Required action: Copy out each line of the data that contains "includegraphics".

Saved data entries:
+-------+
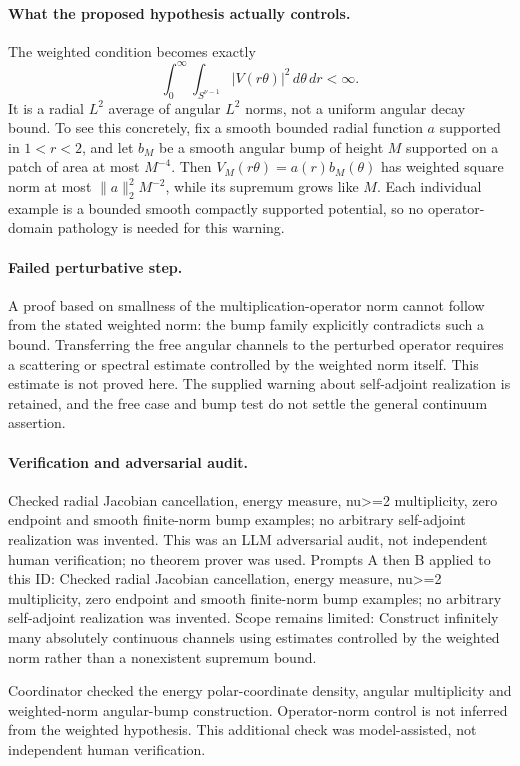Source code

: \documentclass[11pt]{article}
\begin{document}
\paragraph{What the proposed hypothesis actually controls.}The weighted condition becomes exactly
\[\int_0^\infty\int_{S^{\nu-1}}|V(r\theta)|^2\,d\theta\,dr<\infty.\]
It is a radial \(L^2\) average of angular \(L^2\) norms, not a uniform angular decay bound. To see this concretely, fix a smooth bounded radial function \(a\) supported in \(1<r<2\), and let \(b_M\) be a smooth angular bump of height \(M\) supported on a patch of area at most \(M^{-4}\). Then \(V_M(r\theta)=a(r)b_M(\theta)\) has weighted square norm at most \(\|a\|_2^2M^{-2}\), while its supremum grows like \(M\). Each individual example is a bounded smooth compactly supported potential, so no operator-domain pathology is needed for this warning.
\paragraph{Failed perturbative step.}A proof based on smallness of the multiplication-operator norm cannot follow from the stated weighted norm: the bump family explicitly contradicts such a bound. Transferring the free angular channels to the perturbed operator requires a scattering or spectral estimate controlled by the weighted norm itself. This estimate is not proved here. The supplied warning about self-adjoint realization is retained, and the free case and bump test do not settle the general continuum assertion.

\paragraph{Verification and adversarial audit.}
Checked radial Jacobian cancellation, energy measure, nu>=2 multiplicity, zero endpoint and smooth finite-norm bump examples; no arbitrary self-adjoint realization was invented. This was an LLM adversarial audit, not independent human verification; no theorem prover was used. Prompts A then B applied to this ID: Checked radial Jacobian cancellation, energy measure, nu>=2 multiplicity, zero endpoint and smooth finite-norm bump examples; no arbitrary self-adjoint realization was invented. Scope remains limited: Construct infinitely many absolutely continuous channels using estimates controlled by the weighted norm rather than a nonexistent supremum bound.

Coordinator checked the energy polar-coordinate density, angular multiplicity and weighted-norm angular-bump construction. Operator-norm control is not inferred from the weighted hypothesis. This additional check was model-assisted, not independent human verification.
\end{document}
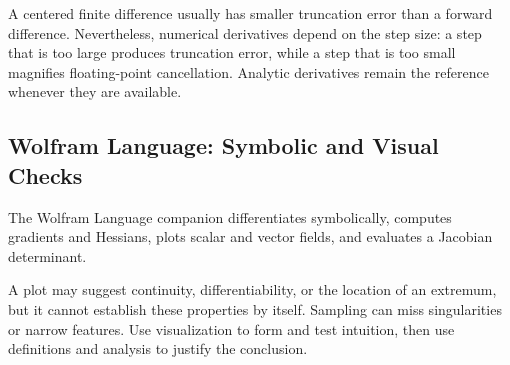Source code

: \begin{bookinsight}
A centered finite difference usually has smaller truncation error than a forward difference. Nevertheless, numerical derivatives depend on the step size: a step that is too large produces truncation error, while a step that is too small magnifies floating-point cancellation. Analytic derivatives remain the reference whenever they are available.
\end{bookinsight}

\subsection{Wolfram Language: Symbolic and Visual Checks}

The Wolfram Language companion differentiates symbolically, computes gradients and Hessians, plots scalar and vector fields, and evaluates a Jacobian determinant.



\begin{mistakebox}
A plot may suggest continuity, differentiability, or the location of an extremum, but it cannot establish these properties by itself. Sampling can miss singularities or narrow features. Use visualization to form and test intuition, then use definitions and analysis to justify the conclusion.
\end{mistakebox}
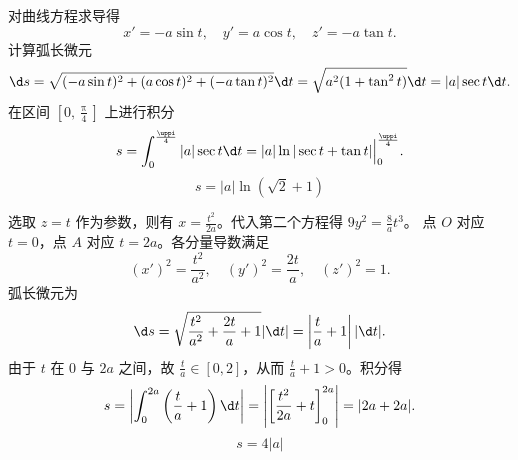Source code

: \begin{solution}
    对曲线方程求导得
    \begin{equation}
        x' = -a \sin t, \quad y' = a \cos t, \quad z' = -a \tan t.
    \end{equation}
    计算弧长微元
    \begin{equation}
        \d s = \sqrt{(-a\sin t)^2 + (a\cos t)^2 + (-a\tan t)^2} \d t = \sqrt{a^2(1 + \tan^2 t)} \d t = |a| \sec t \d t.
    \end{equation}
    在区间 $[0, \frac{\uppi}{4}]$ 上进行积分
    \begin{equation}
        s = \int_{0}^{\frac{\uppi}{4}} |a| \sec t \d t = |a| \ln |\sec t + \tan t| \Big|_0^{\frac{\uppi}{4}}.
    \end{equation}
    \begin{equation}
        \boxed{s = |a| \ln (\sqrt{2} + 1)}
    \end{equation}


    选取 $z = t$ 作为参数，则有 $x = \frac{t^2}{2a}$。代入第二个方程得 $9y^2 = \frac{8}{a}t^3$。
    点 $O$ 对应 $t=0$，点 $A$ 对应 $t=2a$。各分量导数满足
    \begin{equation}
        (x')^2 = \frac{t^2}{a^2}, \quad (y')^2 = \frac{2t}{a}, \quad (z')^2 = 1.
    \end{equation}
    弧长微元为
    \begin{equation}
        \d s = \sqrt{\frac{t^2}{a^2} + \frac{2t}{a} + 1} |\d t| = \left| \frac{t}{a} + 1 \right| |\d t|.
    \end{equation}
    由于 $t$ 在 $0$ 与 $2a$ 之间，故 $\frac{t}{a} \in [0, 2]$，从而 $\frac{t}{a} + 1 > 0$。积分得
    \begin{equation}
        s = \left| \int_{0}^{2a} \left( \frac{t}{a} + 1 \right) \d t \right| = \left| \left[ \frac{t^2}{2a} + t \right]_0^{2a} \right| = |2a + 2a|.
    \end{equation}
    \begin{equation}
        \boxed{s = 4|a|}
    \end{equation}



\end{solution}

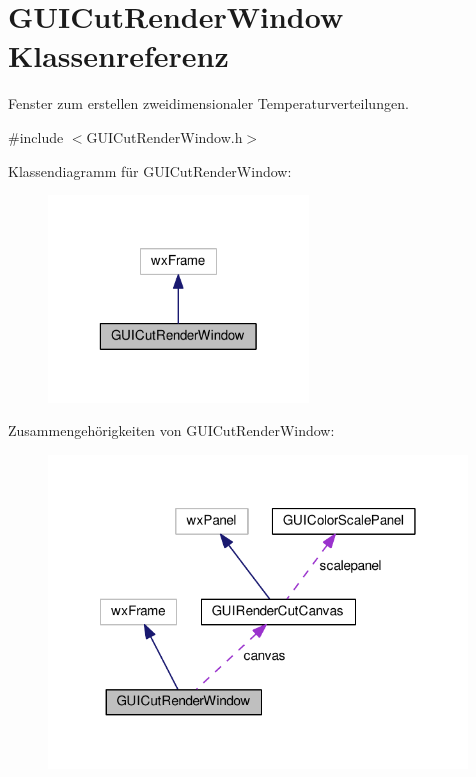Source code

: \hypertarget{classGUICutRenderWindow}{\section{G\-U\-I\-Cut\-Render\-Window Klassenreferenz}
\label{classGUICutRenderWindow}
}


Fenster zum erstellen zweidimensionaler Temperaturverteilungen.  




{\ttfamily \#include $<$G\-U\-I\-Cut\-Render\-Window.\-h$>$}



Klassendiagramm für G\-U\-I\-Cut\-Render\-Window\-:\nopagebreak
\begin{figure}[H]
\begin{center}
\leavevmode
\includegraphics[width=196pt]{classGUICutRenderWindow__inherit__graph}
\end{center}
\end{figure}


Zusammengehörigkeiten von G\-U\-I\-Cut\-Render\-Window\-:\nopagebreak
\begin{figure}[H]
\begin{center}
\leavevmode
\includegraphics[width=315pt]{classGUICutRenderWindow__coll__graph}
\end{center}
\end{figure}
+-------+
Reply:
\includegraphics[width=196pt]{classGUICutRenderWindow__inherit__graph}
\includegraphics[width=315pt]{classGUICutRenderWindow__coll__graph}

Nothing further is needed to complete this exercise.